▸ TASK DETAILS: From the listing below, extract each line containing the string "customer".
#### DATASET ENTRIES ####
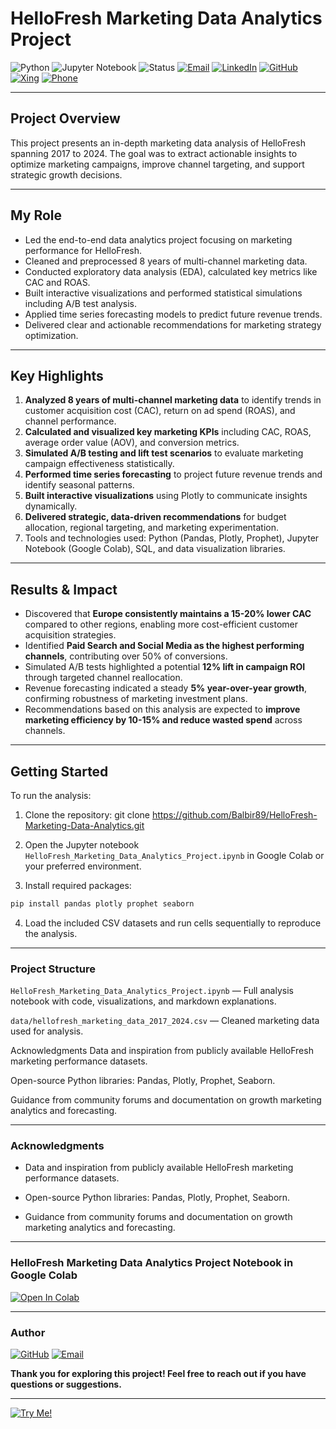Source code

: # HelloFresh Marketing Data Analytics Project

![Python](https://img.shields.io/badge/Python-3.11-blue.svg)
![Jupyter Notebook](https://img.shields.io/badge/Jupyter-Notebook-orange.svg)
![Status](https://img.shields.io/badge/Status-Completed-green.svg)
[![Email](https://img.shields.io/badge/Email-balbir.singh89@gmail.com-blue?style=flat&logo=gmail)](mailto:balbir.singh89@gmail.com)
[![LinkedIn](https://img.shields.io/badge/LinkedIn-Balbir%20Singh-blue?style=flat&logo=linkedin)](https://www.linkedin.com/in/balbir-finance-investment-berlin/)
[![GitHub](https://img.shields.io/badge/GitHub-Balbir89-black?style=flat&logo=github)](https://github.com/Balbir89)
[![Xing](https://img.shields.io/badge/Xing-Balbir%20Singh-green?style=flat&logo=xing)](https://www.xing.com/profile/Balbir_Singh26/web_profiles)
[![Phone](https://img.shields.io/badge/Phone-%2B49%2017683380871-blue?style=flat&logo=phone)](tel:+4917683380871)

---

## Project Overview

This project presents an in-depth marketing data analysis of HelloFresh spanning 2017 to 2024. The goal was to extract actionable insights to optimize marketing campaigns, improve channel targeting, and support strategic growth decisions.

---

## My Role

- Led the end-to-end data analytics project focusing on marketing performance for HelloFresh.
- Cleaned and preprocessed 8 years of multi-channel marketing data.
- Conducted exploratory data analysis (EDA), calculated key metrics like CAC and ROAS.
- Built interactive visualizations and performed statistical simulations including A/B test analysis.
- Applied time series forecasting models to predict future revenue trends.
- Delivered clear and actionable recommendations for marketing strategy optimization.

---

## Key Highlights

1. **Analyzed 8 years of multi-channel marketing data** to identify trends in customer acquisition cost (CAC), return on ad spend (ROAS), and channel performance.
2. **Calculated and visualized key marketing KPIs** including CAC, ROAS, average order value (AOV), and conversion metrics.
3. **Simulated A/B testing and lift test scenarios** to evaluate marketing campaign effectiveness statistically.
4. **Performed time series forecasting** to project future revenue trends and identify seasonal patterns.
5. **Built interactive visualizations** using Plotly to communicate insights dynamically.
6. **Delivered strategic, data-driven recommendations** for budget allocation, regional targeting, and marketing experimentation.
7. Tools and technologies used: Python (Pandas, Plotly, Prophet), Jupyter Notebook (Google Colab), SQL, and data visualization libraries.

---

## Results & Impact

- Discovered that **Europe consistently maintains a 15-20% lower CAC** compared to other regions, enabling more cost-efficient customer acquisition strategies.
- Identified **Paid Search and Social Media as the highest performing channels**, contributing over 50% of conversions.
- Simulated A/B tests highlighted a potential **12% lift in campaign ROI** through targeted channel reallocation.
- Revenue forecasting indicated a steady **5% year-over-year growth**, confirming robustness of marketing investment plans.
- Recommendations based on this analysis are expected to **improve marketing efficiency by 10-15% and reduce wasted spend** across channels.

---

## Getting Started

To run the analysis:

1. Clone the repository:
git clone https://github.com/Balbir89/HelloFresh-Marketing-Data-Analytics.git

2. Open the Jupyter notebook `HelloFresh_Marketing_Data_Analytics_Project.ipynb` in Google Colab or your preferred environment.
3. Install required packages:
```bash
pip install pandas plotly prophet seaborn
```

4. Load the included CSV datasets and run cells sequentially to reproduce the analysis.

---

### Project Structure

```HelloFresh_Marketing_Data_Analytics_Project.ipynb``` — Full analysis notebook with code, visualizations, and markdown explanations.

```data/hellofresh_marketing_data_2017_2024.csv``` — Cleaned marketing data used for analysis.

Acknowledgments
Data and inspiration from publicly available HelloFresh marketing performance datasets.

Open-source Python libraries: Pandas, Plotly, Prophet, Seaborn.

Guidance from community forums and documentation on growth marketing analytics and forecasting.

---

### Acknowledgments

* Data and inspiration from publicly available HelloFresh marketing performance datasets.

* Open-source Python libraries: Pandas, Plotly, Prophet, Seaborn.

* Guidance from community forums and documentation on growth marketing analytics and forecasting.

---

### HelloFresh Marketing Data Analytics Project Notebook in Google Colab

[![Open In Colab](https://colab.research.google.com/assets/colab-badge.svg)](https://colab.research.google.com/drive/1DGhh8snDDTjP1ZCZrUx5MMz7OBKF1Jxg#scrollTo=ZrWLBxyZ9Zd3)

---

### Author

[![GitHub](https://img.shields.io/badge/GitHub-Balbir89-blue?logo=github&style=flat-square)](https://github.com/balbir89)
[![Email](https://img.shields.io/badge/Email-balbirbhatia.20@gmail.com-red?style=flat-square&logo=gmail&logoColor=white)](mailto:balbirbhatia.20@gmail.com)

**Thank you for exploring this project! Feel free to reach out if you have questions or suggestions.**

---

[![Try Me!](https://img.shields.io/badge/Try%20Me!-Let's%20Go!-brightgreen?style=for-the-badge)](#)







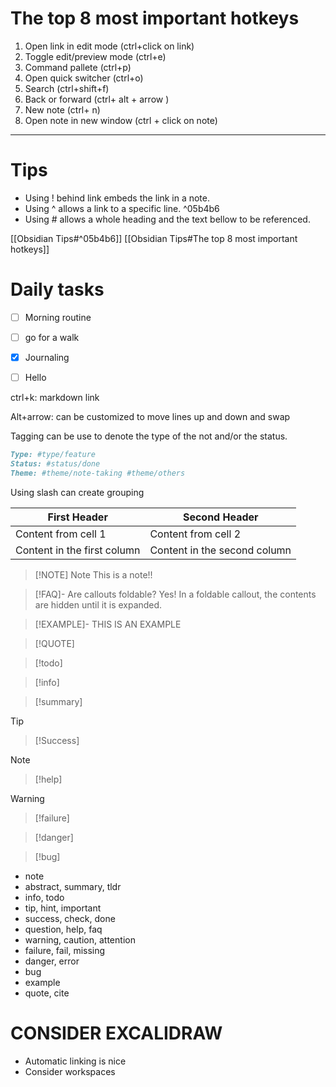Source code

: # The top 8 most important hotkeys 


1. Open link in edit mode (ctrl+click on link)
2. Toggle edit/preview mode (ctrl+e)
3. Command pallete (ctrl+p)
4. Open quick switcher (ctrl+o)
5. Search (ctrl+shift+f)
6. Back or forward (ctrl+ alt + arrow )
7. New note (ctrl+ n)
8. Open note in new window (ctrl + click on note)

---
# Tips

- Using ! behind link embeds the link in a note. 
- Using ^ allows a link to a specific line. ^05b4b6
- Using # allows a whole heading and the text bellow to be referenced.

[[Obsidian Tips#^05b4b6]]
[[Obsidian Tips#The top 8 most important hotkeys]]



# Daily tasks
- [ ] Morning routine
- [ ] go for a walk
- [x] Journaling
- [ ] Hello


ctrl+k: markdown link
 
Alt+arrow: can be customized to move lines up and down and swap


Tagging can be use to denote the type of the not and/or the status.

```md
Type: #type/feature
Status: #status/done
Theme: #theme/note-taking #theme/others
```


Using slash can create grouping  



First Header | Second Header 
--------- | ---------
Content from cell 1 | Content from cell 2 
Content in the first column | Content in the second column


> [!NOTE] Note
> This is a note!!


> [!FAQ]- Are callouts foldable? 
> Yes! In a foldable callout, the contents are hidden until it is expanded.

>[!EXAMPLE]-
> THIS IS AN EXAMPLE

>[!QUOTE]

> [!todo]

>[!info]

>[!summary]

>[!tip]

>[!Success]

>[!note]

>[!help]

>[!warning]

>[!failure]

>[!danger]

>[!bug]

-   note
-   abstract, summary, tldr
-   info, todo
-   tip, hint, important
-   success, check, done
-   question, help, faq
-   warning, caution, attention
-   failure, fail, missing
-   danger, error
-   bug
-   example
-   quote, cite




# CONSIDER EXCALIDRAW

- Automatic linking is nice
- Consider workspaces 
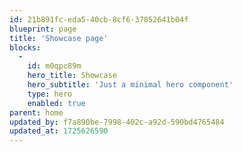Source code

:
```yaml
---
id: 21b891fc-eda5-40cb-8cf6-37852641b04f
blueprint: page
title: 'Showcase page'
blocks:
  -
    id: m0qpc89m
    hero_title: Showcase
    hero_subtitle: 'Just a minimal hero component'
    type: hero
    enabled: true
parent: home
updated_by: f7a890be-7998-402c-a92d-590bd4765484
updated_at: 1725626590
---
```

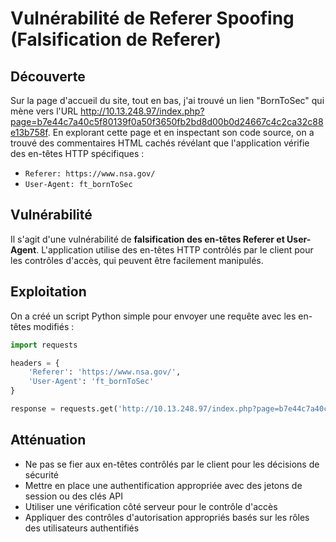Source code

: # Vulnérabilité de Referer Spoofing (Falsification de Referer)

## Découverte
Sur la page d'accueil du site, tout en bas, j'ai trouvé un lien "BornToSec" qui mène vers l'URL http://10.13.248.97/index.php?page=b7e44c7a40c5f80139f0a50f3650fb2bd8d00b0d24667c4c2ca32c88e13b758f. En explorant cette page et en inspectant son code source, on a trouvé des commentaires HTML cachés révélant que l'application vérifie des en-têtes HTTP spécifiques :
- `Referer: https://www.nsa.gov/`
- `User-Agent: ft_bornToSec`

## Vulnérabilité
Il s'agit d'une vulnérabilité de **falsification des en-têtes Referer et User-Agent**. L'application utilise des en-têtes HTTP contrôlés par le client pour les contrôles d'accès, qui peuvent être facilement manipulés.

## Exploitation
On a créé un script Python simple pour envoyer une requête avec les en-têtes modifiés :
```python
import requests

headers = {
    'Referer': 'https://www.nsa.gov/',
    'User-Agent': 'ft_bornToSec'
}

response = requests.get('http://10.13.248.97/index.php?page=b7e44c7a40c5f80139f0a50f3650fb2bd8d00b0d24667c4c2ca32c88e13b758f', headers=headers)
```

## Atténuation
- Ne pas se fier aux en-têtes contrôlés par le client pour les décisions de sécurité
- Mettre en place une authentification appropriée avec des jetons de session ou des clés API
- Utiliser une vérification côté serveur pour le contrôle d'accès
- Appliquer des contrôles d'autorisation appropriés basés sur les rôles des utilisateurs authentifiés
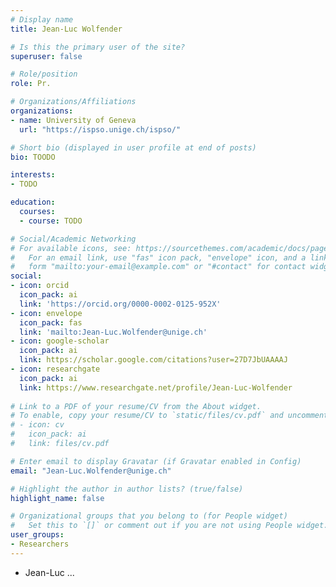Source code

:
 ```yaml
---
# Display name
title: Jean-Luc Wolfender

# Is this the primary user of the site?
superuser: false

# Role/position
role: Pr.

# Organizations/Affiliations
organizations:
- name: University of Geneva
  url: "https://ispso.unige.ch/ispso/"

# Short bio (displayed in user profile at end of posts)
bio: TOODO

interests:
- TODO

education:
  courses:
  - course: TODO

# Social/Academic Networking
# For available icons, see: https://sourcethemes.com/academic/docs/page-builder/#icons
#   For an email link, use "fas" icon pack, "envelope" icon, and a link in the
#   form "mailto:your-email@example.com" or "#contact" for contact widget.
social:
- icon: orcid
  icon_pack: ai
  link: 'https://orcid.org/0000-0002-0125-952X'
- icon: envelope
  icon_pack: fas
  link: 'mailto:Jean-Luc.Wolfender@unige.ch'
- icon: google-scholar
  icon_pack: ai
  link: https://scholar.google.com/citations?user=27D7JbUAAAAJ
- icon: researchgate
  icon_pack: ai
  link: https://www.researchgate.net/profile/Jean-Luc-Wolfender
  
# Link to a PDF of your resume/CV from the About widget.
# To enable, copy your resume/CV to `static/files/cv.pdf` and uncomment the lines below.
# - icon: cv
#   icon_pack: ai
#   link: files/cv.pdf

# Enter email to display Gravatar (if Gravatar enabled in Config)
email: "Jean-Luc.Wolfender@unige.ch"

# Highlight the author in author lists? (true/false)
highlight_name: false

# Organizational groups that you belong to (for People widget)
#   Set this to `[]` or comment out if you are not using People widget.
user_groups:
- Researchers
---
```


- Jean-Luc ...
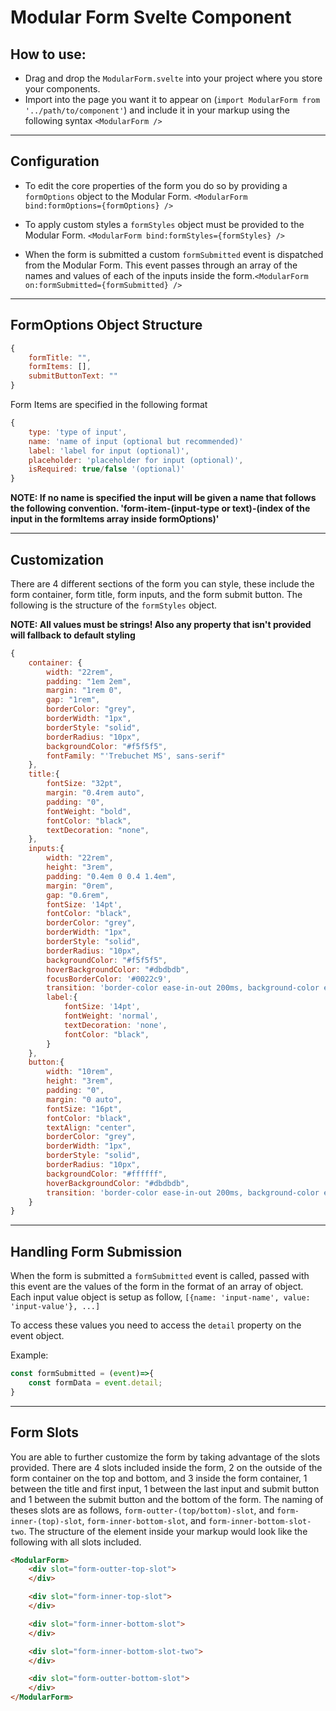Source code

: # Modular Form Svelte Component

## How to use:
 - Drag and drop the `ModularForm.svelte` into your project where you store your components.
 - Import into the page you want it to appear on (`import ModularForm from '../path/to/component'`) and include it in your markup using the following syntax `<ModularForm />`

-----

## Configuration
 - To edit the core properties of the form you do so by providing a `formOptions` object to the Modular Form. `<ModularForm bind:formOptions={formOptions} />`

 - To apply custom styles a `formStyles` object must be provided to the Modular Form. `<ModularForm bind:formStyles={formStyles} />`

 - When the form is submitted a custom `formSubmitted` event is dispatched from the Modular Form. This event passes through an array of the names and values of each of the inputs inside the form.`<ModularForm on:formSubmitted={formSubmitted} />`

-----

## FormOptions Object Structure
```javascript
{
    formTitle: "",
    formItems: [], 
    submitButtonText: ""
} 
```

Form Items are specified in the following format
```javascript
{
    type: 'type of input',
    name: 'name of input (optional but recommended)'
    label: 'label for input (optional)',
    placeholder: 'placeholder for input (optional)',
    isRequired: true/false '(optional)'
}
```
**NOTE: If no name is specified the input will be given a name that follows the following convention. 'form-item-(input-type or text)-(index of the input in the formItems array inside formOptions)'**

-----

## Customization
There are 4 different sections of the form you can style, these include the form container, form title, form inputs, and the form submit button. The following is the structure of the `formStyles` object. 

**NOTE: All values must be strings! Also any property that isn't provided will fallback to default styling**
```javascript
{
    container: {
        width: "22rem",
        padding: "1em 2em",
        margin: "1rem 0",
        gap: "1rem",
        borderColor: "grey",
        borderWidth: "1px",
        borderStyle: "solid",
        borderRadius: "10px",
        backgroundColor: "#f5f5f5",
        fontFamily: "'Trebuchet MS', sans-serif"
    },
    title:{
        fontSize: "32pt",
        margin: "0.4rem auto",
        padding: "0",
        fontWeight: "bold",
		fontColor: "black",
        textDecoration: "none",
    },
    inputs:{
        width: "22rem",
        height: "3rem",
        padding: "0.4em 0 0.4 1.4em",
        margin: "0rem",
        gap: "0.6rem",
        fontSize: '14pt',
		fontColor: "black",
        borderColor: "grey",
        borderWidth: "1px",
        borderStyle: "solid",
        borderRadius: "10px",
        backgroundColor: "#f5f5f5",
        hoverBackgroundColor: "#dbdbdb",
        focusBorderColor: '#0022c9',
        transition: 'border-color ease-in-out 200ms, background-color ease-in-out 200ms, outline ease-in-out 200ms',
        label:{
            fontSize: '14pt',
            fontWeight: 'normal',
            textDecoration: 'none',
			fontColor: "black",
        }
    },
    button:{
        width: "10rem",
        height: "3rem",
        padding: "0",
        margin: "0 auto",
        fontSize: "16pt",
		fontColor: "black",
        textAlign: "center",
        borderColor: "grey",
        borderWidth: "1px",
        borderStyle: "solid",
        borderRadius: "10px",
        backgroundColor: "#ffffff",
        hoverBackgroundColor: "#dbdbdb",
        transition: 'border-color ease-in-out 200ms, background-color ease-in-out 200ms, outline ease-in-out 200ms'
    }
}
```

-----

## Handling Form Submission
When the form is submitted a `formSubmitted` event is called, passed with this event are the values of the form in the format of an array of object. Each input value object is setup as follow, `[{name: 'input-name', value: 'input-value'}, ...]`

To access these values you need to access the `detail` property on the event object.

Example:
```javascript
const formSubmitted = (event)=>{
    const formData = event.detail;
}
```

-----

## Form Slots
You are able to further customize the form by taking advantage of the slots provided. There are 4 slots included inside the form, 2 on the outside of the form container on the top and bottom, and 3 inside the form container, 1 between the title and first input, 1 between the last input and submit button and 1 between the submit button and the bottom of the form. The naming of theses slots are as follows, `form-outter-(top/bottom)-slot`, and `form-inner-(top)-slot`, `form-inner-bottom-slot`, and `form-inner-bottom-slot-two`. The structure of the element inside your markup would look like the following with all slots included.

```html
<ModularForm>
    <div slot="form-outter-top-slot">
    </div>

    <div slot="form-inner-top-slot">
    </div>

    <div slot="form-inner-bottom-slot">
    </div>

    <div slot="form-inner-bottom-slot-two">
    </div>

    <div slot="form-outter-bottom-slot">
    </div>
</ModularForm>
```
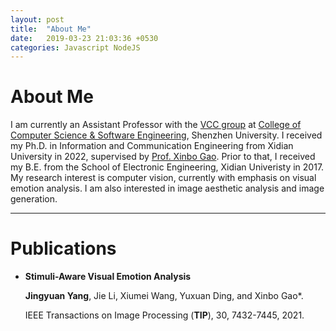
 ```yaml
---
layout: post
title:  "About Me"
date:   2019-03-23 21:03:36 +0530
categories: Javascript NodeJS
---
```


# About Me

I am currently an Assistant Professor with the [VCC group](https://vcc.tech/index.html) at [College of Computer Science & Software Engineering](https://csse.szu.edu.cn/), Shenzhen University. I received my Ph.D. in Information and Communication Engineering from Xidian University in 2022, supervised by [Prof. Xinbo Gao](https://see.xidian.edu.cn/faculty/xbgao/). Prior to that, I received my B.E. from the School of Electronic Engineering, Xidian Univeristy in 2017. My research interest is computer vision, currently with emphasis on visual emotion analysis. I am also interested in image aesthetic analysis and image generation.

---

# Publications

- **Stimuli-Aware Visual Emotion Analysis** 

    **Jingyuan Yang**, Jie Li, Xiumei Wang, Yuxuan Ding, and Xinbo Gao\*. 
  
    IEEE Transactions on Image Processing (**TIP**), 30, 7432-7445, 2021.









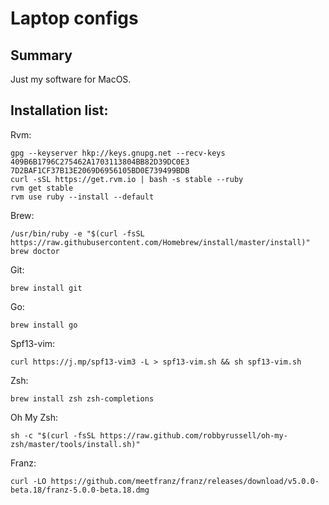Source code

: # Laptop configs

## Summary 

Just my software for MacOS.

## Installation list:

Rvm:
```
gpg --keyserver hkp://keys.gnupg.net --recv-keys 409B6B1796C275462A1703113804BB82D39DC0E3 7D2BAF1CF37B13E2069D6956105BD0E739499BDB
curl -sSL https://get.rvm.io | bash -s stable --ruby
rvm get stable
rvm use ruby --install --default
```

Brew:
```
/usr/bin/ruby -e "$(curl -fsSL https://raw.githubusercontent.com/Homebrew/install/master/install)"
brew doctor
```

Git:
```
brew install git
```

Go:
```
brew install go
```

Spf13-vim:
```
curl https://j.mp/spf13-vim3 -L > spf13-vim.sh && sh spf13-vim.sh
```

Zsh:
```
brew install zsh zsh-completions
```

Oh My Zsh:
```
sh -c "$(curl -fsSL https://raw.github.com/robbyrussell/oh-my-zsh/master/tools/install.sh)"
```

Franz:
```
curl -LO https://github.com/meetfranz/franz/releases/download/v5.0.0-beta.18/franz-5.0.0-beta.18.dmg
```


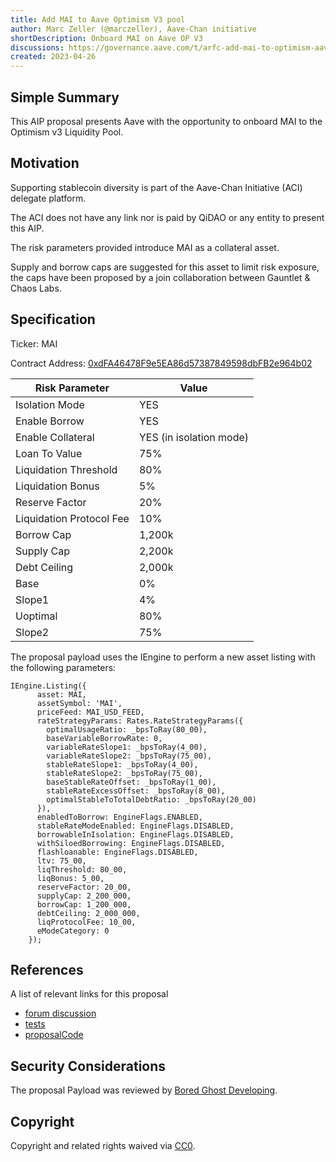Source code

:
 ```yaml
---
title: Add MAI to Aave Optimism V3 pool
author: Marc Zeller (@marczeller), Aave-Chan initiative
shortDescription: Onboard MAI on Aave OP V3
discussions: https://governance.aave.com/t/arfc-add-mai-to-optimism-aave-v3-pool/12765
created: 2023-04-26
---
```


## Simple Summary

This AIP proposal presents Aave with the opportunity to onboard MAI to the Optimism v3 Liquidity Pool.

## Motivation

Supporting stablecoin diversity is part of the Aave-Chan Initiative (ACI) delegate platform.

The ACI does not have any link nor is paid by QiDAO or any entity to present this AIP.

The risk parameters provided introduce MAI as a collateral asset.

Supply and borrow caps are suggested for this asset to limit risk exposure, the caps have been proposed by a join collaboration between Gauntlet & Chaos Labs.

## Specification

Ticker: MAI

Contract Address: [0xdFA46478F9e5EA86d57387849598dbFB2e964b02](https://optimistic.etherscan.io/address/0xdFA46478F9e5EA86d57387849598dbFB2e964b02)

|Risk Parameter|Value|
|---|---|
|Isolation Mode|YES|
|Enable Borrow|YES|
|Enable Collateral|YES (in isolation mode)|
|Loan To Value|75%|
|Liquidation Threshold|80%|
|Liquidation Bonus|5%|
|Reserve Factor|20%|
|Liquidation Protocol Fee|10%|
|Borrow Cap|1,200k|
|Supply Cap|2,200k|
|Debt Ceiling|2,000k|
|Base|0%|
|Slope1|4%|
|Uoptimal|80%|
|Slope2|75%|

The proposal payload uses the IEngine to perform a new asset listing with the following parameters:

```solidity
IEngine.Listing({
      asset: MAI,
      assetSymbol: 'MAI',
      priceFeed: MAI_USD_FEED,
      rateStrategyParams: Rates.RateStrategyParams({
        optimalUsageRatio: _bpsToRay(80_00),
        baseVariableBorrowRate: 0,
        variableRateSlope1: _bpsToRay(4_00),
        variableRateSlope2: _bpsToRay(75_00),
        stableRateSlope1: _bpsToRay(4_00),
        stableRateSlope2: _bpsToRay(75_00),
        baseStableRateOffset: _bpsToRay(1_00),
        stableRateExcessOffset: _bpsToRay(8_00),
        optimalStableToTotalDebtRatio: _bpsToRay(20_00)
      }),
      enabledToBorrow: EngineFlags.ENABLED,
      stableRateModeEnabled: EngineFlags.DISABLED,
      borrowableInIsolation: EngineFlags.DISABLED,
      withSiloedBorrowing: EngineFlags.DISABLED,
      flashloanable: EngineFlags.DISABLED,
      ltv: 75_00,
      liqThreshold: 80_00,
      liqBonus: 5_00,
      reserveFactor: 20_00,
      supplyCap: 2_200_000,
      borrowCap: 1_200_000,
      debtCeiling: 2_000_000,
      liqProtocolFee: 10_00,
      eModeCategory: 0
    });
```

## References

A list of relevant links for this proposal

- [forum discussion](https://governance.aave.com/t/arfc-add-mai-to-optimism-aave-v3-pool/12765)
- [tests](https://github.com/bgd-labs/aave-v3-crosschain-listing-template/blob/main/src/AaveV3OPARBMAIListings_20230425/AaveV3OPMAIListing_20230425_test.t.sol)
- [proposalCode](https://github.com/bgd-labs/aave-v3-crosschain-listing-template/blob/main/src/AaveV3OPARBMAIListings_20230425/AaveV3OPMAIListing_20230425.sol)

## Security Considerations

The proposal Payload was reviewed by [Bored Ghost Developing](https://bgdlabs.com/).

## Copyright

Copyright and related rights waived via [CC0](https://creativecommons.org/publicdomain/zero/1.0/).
####
▸ WRITTEN RESPONSE:
1. **Analyzed 8 years of multi-channel marketing data** to identify trends in customer acquisition cost (CAC), return on ad spend (ROAS), and channel performance.
- Discovered that **Europe consistently maintains a 15-20% lower CAC** compared to other regions, enabling more cost-efficient customer acquisition strategies.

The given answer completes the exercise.